Moins d’une dizaine de personnes ont reçu publiquement des coups de canne de bambou depuis 2005, que ce soit pour consommation d’alcool, jeux d’argent ou relations sexuelles illicites. Malgré cette relative clémence, «le message passe et les violations sont de moins en moins nombreuses», se félicite Syarifuddin, à la tête de l’une des brigades. Il souligne aussi que «la plupart des personnes arrêtées le sont sur des informations données par des habitants». C’est grâce à un «tuyau» anonyme que, ce matin-là, ses hommes ont interpellé un groupe de lycéens soupçonnés de jouer de l’argent aux dominos dans un café.

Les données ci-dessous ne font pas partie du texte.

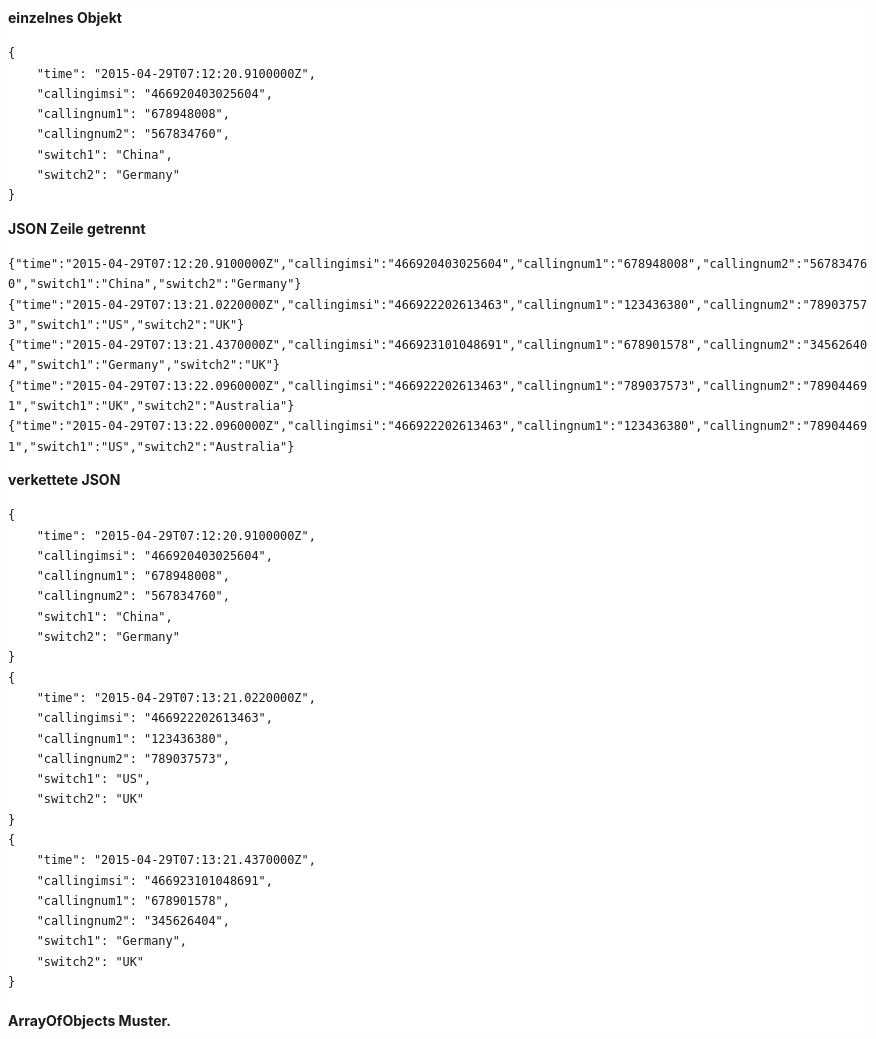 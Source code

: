 **einzelnes Objekt** 

    {
        "time": "2015-04-29T07:12:20.9100000Z",
        "callingimsi": "466920403025604",
        "callingnum1": "678948008",
        "callingnum2": "567834760",
        "switch1": "China",
        "switch2": "Germany"
    }

**JSON Zeile getrennt** 

    {"time":"2015-04-29T07:12:20.9100000Z","callingimsi":"466920403025604","callingnum1":"678948008","callingnum2":"567834760","switch1":"China","switch2":"Germany"}
    {"time":"2015-04-29T07:13:21.0220000Z","callingimsi":"466922202613463","callingnum1":"123436380","callingnum2":"789037573","switch1":"US","switch2":"UK"}
    {"time":"2015-04-29T07:13:21.4370000Z","callingimsi":"466923101048691","callingnum1":"678901578","callingnum2":"345626404","switch1":"Germany","switch2":"UK"}
    {"time":"2015-04-29T07:13:22.0960000Z","callingimsi":"466922202613463","callingnum1":"789037573","callingnum2":"789044691","switch1":"UK","switch2":"Australia"}
    {"time":"2015-04-29T07:13:22.0960000Z","callingimsi":"466922202613463","callingnum1":"123436380","callingnum2":"789044691","switch1":"US","switch2":"Australia"}

**verkettete JSON**

    {
        "time": "2015-04-29T07:12:20.9100000Z",
        "callingimsi": "466920403025604",
        "callingnum1": "678948008",
        "callingnum2": "567834760",
        "switch1": "China",
        "switch2": "Germany"
    }
    {
        "time": "2015-04-29T07:13:21.0220000Z",
        "callingimsi": "466922202613463",
        "callingnum1": "123436380",
        "callingnum2": "789037573",
        "switch1": "US",
        "switch2": "UK"
    }
    {
        "time": "2015-04-29T07:13:21.4370000Z",
        "callingimsi": "466923101048691",
        "callingnum1": "678901578",
        "callingnum2": "345626404",
        "switch1": "Germany",
        "switch2": "UK"
    }


#### <a name="arrayofobjects-file-pattern"></a>ArrayOfObjects Muster.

Syarifuddin compte aussi sur les inspecteurs en civil pour traquer le «péché de Khalwat», commis lorsque un homme et une femme non mariés se retrouvent ensemble dans un lieu fermé ou isolé, comme la plage. «Il faut apprendre à vivre avec cette police», témoigne Fira, une étudiante de 17 ans qui «aime s’amuser». «Nous savons prendre nos précautions pour éviter les contrôles. Et, de toutes façons, si on est pris, on ne risque qu’une engueulade». La situation pourrait changer si la police de la charia était chargée d’appliquer une nouvelle loi qui durcit les sanctions, allant jusqu’à la lapidation pour l’adultère. Ce texte, voté par l’ancien Parlement régional pour gêner la nouvelle majorité, a provoqué la consternation et l’inquiétude jusqu’à Jakarta, où la Cour suprême pourrait le déclarer inconstitutionnel. «Nous devons être très attentifs face à ces pressions radicales», avertit Khairani Arifin, porte-étendard de la cause des femmes acehnaises. Car, craint-elle, «Aceh pourrait ressembler un jour au Pakistan». Mais «dans le contexte actuel, de nombreuses prsonnes n’osent pas exprimer leur opposition de peur de passer pour de mauvais musulmans», regrette Teuku Ardiansyah, directeur d’une association de défense des libertés civiles à Banda Aceh.